Standards and Disclosure Regimes: What role will emerging practices and standards, driven by disclosure regimes and other risk and regulatory measures like the new IFRS Standard (S2) on Climate-related Financial Disclosures and the work of the Taskforce on Nature-related Financial Disclosures (TNFD), play in harmonizing policy and enhancing corporate action?
Managing Governance Risk: As these emerging standards move disclosure requirements into corporate audit committees, what are the climate- and nature-related risks and governance issues that directors should understand in managing the corporate approach to climate change and ecosystem degradation? What is the right lens for these issues – compliance, business opportunity, balancing of divergent stakeholder interests, existential threat? All of the above? What more should companies be doing now in the absence of, or anticipation of, more (or less) regulation?
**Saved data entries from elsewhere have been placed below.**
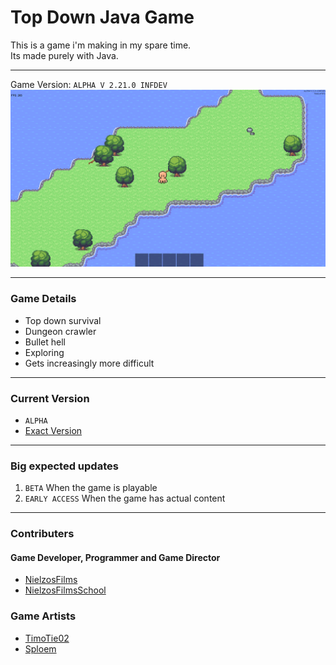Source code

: # Top Down Java Game

This is a game i'm making in my spare time.<br>
Its made purely with Java.
<br>

------------------------------------------------------------------------

Game Version: `ALPHA V 2.21.0 INFDEV`<br>
<img src="./game_preview.png" alt="Game Preview">

------------------------------------------------------------------------

### Game Details
- Top down survival
- Dungeon crawler
- Bullet hell
- Exploring
- Gets increasingly more difficult

------------------------------------------------------------------------

### Current Version
- `ALPHA`
- [Exact Version](./src/game/system/main/Game.java#L41)

------------------------------------------------------------------------

### Big expected updates
1. `BETA` When the game is playable
2. `EARLY ACCESS` When the game has actual content

------------------------------------------------------------------------

### Contributers
#### Game Developer, Programmer and Game Director
- [NielzosFilms](https://github.com/NielzosFilms)
- [NielzosFilmsSchool](https://github.com/NielzosFilmsSchool)
### Game Artists
- [TimoTie02](https://github.com/TimoTie02)
- [Sploem](https://github.com/Sploem)
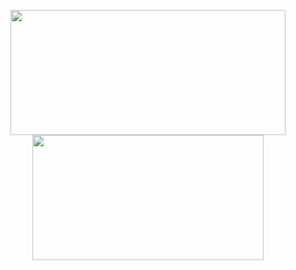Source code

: <p align="center">
  <img
    src="https://github-readme-stats.vercel.app/api?username=Waterfallllllll&show_icons=true&hide_border=true&theme=transparent"
    width="440"
    height="200"
  />
  <img
    src="https://github-readme-stats.vercel.app/api/top-langs/?username=Waterfallllllll&layout=compact&hide_border=true&theme=transparent"
    width="370"
    height="200"
  />
</p>
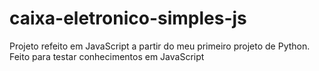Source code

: # caixa-eletronico-simples-js
Projeto refeito em JavaScript a partir do meu primeiro projeto de Python. Feito para testar conhecimentos em JavaScript
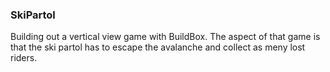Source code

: ### SkiPartol

Building out a vertical view game with BuildBox. The aspect of that game is that the ski partol has to escape the avalanche and collect as meny lost riders.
Incentives and Tools: There is no global price for carbon to require emitters to pay for the increasing harm that carbon emissions impose on society. Does carbon need to be on the balance sheet to justify fundamental changes to corporate investment and resource allocation? Or, are there other price-based and non-price-based policy approaches that should be considered? Many corporations are adopting voluntary emission reduction and other targets for their corporate activities and investing in forestry and other projects to offset (or inset) emissions that cannot be reduced. How can directors ensure effective oversight of measures like transition pathways, internal carbon pricing, corporate net zero targets, offsets, and insets?
Equity: There are significant governance and equity issues to be considered, particularly with respect to the development of markets for carbon and nature. There is concern that businesses may rely on offsets without making the investment needed to address their direct and indirect impacts. There is also concern about the integrity of these investments and their potential to violate the rights of Indigenous Peoples and and historically disenfranchised communities by commodifying nature. In many industries and locations, workers in corporate supply chains are exposed to dramatically greater health risks from climate change. Should stakeholders and rights-holders like local and Indigenous communities, those representing future generations, or workers have a governance role in these markets or on corporate boards or committees of companies that consider using these mechanisms? What role will historical emissions play in future policy approaches to equity and climate justice?
Governance Structures: What new governance structures beyond traditional corporate structures should be considered to accelerate corporate action and to improve the flow of capital to solve these issues? What is the role of new actors, structures and mechanisms for collective action like B corps, public/private/non-profit joint ventures and other legal mechanisms?